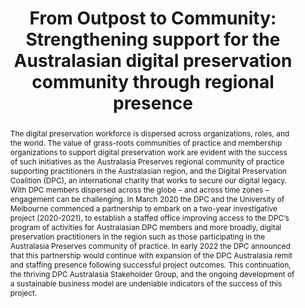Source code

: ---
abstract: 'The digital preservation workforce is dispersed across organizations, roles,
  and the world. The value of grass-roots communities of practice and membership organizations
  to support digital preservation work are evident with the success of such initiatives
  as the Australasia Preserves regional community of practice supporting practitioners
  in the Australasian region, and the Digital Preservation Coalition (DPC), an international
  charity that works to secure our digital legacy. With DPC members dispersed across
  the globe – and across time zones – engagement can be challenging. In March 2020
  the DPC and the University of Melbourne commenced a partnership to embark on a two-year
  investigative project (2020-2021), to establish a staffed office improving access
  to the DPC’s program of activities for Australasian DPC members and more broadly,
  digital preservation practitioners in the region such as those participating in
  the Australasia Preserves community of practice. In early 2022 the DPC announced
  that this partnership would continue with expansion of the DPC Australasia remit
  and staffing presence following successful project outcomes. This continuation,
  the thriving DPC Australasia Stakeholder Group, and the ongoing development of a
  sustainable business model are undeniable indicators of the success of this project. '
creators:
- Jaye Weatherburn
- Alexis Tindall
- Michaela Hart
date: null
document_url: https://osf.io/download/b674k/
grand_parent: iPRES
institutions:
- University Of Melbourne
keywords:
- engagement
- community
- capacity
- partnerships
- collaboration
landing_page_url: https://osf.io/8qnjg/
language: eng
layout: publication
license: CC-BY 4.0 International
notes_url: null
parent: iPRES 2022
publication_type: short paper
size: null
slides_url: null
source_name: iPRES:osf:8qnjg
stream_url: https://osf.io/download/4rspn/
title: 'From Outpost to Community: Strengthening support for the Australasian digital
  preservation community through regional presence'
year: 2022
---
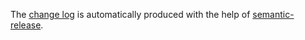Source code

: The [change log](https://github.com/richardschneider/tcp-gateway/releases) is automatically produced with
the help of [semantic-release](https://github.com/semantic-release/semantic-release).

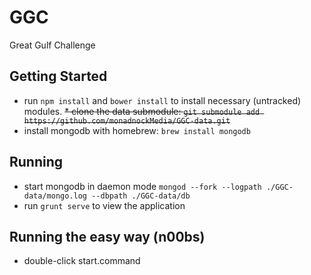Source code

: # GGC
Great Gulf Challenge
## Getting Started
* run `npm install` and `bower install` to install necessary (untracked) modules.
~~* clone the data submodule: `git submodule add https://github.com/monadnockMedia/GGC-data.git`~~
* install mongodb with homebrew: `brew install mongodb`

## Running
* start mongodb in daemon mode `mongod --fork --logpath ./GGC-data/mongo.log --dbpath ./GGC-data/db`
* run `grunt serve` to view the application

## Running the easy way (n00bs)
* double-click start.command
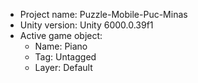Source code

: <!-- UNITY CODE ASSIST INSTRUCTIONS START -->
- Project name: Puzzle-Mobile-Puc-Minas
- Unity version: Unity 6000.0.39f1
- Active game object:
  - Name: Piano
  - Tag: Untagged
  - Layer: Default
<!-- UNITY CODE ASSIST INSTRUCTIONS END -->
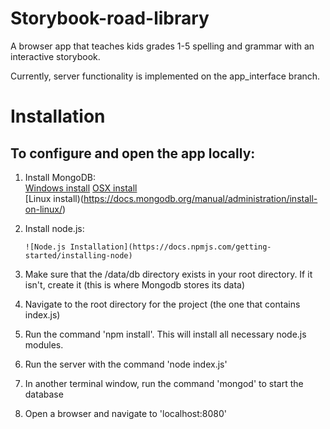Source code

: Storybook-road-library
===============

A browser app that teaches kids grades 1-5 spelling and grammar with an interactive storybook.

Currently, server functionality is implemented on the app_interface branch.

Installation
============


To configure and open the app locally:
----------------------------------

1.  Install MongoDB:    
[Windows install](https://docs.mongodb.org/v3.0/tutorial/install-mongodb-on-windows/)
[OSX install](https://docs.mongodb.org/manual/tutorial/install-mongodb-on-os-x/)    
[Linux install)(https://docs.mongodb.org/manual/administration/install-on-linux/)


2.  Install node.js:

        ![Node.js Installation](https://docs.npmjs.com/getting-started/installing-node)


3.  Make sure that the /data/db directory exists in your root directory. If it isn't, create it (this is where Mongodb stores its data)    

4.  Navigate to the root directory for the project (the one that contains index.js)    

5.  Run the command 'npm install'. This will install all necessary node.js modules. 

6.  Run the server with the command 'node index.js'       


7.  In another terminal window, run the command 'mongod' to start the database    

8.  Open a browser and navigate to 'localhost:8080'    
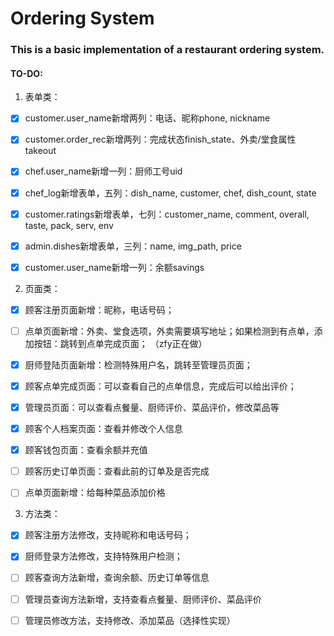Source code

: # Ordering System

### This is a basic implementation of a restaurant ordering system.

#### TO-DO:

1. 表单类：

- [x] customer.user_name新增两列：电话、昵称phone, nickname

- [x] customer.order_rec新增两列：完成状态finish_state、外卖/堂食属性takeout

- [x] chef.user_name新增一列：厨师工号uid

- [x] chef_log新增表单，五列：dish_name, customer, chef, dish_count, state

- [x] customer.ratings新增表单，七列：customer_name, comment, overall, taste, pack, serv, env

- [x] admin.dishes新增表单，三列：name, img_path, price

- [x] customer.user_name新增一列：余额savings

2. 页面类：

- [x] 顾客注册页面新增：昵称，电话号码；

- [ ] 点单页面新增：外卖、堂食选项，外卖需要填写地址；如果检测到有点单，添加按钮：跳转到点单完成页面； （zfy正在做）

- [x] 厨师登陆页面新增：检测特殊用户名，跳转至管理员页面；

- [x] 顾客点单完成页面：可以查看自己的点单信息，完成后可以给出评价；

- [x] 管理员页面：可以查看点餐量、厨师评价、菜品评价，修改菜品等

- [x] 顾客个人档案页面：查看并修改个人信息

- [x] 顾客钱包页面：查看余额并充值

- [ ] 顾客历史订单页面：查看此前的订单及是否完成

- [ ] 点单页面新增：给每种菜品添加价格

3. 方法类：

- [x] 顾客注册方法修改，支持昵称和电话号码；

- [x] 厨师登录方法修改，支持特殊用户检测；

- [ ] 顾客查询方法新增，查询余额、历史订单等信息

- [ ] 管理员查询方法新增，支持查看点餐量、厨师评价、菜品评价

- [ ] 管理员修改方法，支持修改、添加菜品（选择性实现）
...
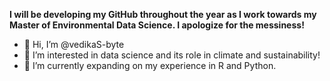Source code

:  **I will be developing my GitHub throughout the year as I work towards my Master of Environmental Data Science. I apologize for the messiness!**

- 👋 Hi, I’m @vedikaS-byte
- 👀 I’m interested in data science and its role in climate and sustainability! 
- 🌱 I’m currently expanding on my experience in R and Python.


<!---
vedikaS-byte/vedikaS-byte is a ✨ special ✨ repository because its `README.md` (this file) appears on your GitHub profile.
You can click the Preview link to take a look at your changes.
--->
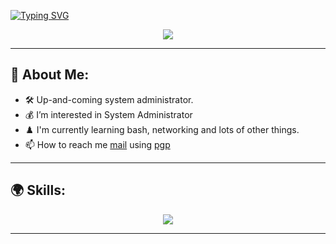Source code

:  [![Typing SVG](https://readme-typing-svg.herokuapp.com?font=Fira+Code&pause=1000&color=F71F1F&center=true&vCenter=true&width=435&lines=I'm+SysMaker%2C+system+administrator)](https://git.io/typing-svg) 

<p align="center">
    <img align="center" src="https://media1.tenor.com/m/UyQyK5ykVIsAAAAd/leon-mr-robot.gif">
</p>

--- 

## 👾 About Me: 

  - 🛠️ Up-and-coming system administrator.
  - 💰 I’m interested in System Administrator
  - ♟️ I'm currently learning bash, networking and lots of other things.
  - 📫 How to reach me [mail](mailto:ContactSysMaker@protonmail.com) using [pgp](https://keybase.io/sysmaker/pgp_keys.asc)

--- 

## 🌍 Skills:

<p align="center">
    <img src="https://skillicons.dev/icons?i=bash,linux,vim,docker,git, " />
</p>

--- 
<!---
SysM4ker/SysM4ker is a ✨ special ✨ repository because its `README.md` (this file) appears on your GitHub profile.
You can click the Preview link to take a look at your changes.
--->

Work required → The copy should hold only the lines from the one with "necessary node.js modules." through the one with "- [ ] 管理员修改方法，支持修改、添加菜品（选择性实现）", exactly as they stand above. Leave out the pictures.

Task output →
5.  Run the command 'npm install'. This will install all necessary node.js modules. 

6.  Run the server with the command 'node index.js'       


7.  In another terminal window, run the command 'mongod' to start the database    

8.  Open a browser and navigate to 'localhost:8080'    
Source code

: # Ordering System

### This is a basic implementation of a restaurant ordering system.

#### TO-DO:

1. 表单类：

- [x] customer.user_name新增两列：电话、昵称phone, nickname

- [x] customer.order_rec新增两列：完成状态finish_state、外卖/堂食属性takeout

- [x] chef.user_name新增一列：厨师工号uid

- [x] chef_log新增表单，五列：dish_name, customer, chef, dish_count, state

- [x] customer.ratings新增表单，七列：customer_name, comment, overall, taste, pack, serv, env

- [x] admin.dishes新增表单，三列：name, img_path, price

- [x] customer.user_name新增一列：余额savings

2. 页面类：

- [x] 顾客注册页面新增：昵称，电话号码；

- [ ] 点单页面新增：外卖、堂食选项，外卖需要填写地址；如果检测到有点单，添加按钮：跳转到点单完成页面； （zfy正在做）

- [x] 厨师登陆页面新增：检测特殊用户名，跳转至管理员页面；

- [x] 顾客点单完成页面：可以查看自己的点单信息，完成后可以给出评价；

- [x] 管理员页面：可以查看点餐量、厨师评价、菜品评价，修改菜品等

- [x] 顾客个人档案页面：查看并修改个人信息

- [x] 顾客钱包页面：查看余额并充值

- [ ] 顾客历史订单页面：查看此前的订单及是否完成

- [ ] 点单页面新增：给每种菜品添加价格

3. 方法类：

- [x] 顾客注册方法修改，支持昵称和电话号码；

- [x] 厨师登录方法修改，支持特殊用户检测；

- [ ] 顾客查询方法新增，查询余额、历史订单等信息

- [ ] 管理员查询方法新增，支持查看点餐量、厨师评价、菜品评价

- [ ] 管理员修改方法，支持修改、添加菜品（选择性实现）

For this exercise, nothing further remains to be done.